■ **Work order**: Copy the records below exactly as they appear.
----
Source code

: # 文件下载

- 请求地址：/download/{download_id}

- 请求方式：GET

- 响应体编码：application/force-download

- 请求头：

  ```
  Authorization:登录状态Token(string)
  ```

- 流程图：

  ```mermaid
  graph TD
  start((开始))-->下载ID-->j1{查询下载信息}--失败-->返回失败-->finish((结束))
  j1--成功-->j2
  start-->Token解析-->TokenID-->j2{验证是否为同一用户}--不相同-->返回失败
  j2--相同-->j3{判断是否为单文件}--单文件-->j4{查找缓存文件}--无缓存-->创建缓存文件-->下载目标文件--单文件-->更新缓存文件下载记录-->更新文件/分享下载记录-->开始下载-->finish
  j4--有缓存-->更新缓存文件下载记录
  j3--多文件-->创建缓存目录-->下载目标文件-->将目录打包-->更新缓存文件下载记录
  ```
----
■ **Expected output**:
Source code

: # 文件下载

- 请求地址：/download/{download_id}

- 请求方式：GET

- 响应体编码：application/force-download

- 请求头：

  ```
  Authorization:登录状态Token(string)
  ```

- 流程图：

  ```mermaid
  graph TD
  start((开始))-->下载ID-->j1{查询下载信息}--失败-->返回失败-->finish((结束))
  j1--成功-->j2
  start-->Token解析-->TokenID-->j2{验证是否为同一用户}--不相同-->返回失败
  j2--相同-->j3{判断是否为单文件}--单文件-->j4{查找缓存文件}--无缓存-->创建缓存文件-->下载目标文件--单文件-->更新缓存文件下载记录-->更新文件/分享下载记录-->开始下载-->finish
  j4--有缓存-->更新缓存文件下载记录
  j3--多文件-->创建缓存目录-->下载目标文件-->将目录打包-->更新缓存文件下载记录
  ```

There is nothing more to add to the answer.